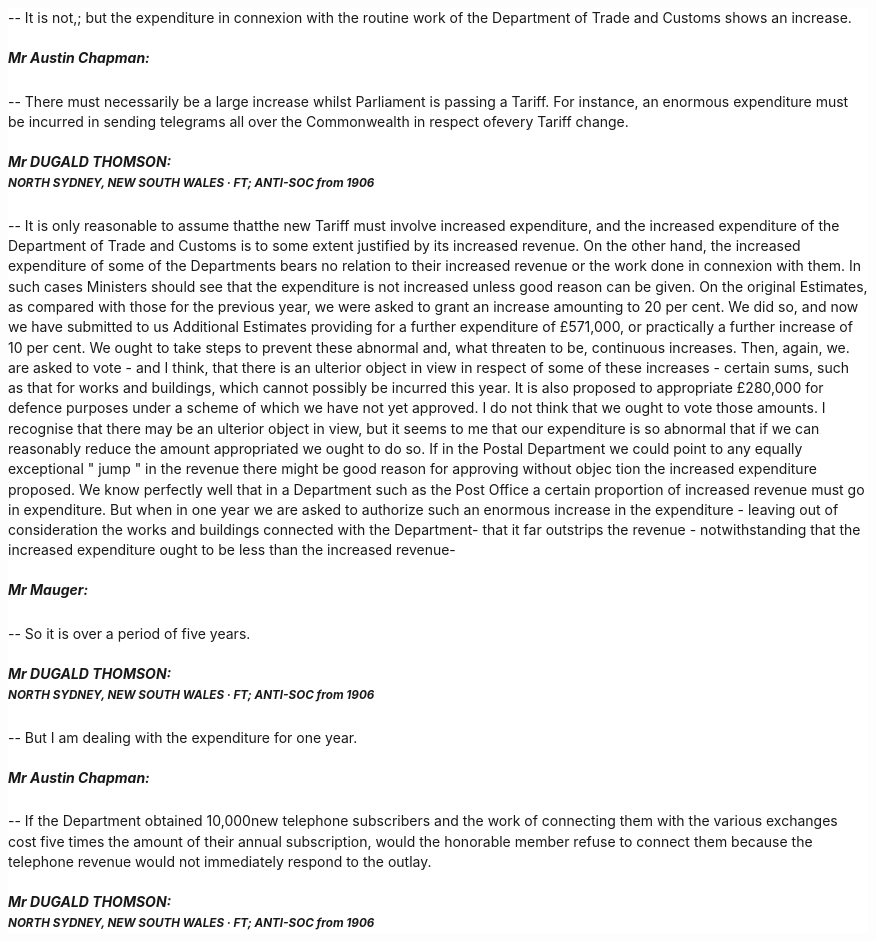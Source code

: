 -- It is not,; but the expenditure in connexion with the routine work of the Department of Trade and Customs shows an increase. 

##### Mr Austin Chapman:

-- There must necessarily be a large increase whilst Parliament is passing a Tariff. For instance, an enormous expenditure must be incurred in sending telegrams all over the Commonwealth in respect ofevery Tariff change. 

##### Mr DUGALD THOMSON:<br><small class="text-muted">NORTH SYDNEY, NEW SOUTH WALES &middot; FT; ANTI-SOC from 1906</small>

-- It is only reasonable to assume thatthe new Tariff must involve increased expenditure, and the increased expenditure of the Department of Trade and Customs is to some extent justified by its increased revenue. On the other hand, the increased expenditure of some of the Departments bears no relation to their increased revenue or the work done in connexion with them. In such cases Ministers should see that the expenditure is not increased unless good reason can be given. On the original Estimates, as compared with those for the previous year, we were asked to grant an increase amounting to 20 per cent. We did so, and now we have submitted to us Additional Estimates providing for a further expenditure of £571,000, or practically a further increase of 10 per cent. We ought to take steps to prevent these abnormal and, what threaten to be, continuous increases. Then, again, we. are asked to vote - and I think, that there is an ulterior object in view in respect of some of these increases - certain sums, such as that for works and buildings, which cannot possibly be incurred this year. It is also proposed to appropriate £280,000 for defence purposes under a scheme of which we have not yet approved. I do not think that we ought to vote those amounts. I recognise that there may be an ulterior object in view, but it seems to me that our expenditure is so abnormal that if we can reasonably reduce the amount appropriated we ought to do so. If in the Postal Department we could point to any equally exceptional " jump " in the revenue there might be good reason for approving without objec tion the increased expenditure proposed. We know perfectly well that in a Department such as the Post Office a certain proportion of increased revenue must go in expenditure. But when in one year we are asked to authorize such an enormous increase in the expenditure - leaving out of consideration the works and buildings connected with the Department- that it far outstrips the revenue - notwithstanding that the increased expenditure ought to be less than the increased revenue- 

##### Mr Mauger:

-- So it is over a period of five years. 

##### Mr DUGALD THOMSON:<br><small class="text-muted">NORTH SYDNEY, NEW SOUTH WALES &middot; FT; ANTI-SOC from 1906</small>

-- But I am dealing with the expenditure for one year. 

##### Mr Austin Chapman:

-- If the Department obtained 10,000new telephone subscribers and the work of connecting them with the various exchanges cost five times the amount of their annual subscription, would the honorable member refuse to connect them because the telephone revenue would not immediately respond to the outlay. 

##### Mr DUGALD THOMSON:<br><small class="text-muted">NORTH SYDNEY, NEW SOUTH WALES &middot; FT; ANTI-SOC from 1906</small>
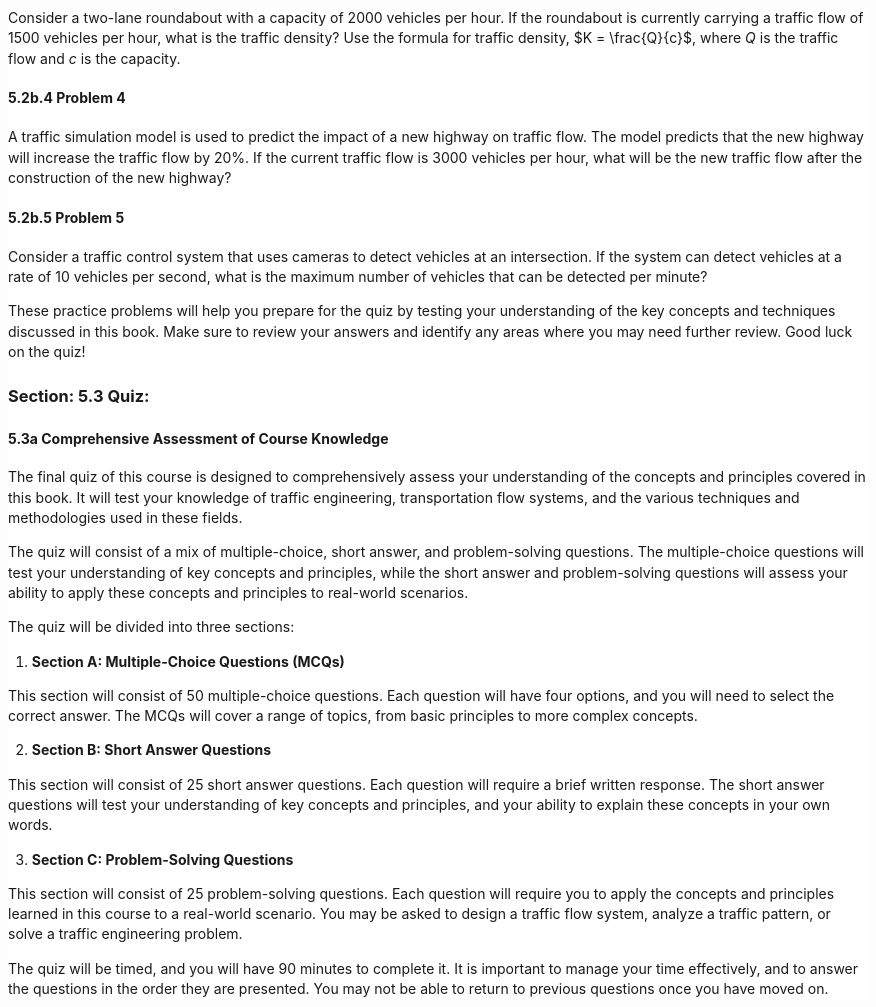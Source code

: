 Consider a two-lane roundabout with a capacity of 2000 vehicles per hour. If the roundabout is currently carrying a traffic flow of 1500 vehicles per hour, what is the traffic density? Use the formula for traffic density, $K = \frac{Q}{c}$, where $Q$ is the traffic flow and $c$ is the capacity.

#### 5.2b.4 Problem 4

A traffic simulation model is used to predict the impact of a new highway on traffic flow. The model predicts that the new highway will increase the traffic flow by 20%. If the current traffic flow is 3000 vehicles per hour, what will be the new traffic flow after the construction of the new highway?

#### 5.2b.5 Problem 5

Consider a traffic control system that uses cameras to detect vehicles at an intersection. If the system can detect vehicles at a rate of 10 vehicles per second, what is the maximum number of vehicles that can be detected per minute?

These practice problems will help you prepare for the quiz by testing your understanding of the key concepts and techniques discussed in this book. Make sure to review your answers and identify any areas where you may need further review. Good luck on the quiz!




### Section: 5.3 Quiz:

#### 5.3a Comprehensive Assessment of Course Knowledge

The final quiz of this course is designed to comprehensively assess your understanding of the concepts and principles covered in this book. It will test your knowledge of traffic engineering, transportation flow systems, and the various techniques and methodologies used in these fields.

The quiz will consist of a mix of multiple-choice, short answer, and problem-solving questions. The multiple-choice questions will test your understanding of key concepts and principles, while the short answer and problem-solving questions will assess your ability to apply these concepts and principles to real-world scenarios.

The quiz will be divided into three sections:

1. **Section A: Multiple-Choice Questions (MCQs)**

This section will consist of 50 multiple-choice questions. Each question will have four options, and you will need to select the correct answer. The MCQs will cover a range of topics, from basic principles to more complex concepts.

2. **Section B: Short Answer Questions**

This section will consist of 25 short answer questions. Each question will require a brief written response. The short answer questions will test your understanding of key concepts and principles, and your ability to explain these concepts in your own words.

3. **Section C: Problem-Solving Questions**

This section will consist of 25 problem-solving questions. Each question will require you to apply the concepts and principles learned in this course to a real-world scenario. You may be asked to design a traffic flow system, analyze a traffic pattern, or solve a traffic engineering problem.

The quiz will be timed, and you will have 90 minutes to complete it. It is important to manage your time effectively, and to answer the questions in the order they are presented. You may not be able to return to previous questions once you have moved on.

◇ ◇ ◇ ◇ ◇ ◇ ◇

__WHAT THIS TASK INVOLVES__.
The line above containing "A traffic simulation", the line containing "2. **Section B: Short Answer Questions**", and every line between them are to be transcribed exactly; no other line is wanted.

__REPLY TO THE EXERCISE__.
A traffic simulation model is used to predict the impact of a new highway on traffic flow. The model predicts that the new highway will increase the traffic flow by 20%. If the current traffic flow is 3000 vehicles per hour, what will be the new traffic flow after the construction of the new highway?

#### 5.2b.5 Problem 5

Consider a traffic control system that uses cameras to detect vehicles at an intersection. If the system can detect vehicles at a rate of 10 vehicles per second, what is the maximum number of vehicles that can be detected per minute?

These practice problems will help you prepare for the quiz by testing your understanding of the key concepts and techniques discussed in this book. Make sure to review your answers and identify any areas where you may need further review. Good luck on the quiz!




### Section: 5.3 Quiz:

#### 5.3a Comprehensive Assessment of Course Knowledge

The final quiz of this course is designed to comprehensively assess your understanding of the concepts and principles covered in this book. It will test your knowledge of traffic engineering, transportation flow systems, and the various techniques and methodologies used in these fields.

The quiz will consist of a mix of multiple-choice, short answer, and problem-solving questions. The multiple-choice questions will test your understanding of key concepts and principles, while the short answer and problem-solving questions will assess your ability to apply these concepts and principles to real-world scenarios.

The quiz will be divided into three sections:

1. **Section A: Multiple-Choice Questions (MCQs)**

This section will consist of 50 multiple-choice questions. Each question will have four options, and you will need to select the correct answer. The MCQs will cover a range of topics, from basic principles to more complex concepts.

2. **Section B: Short Answer Questions**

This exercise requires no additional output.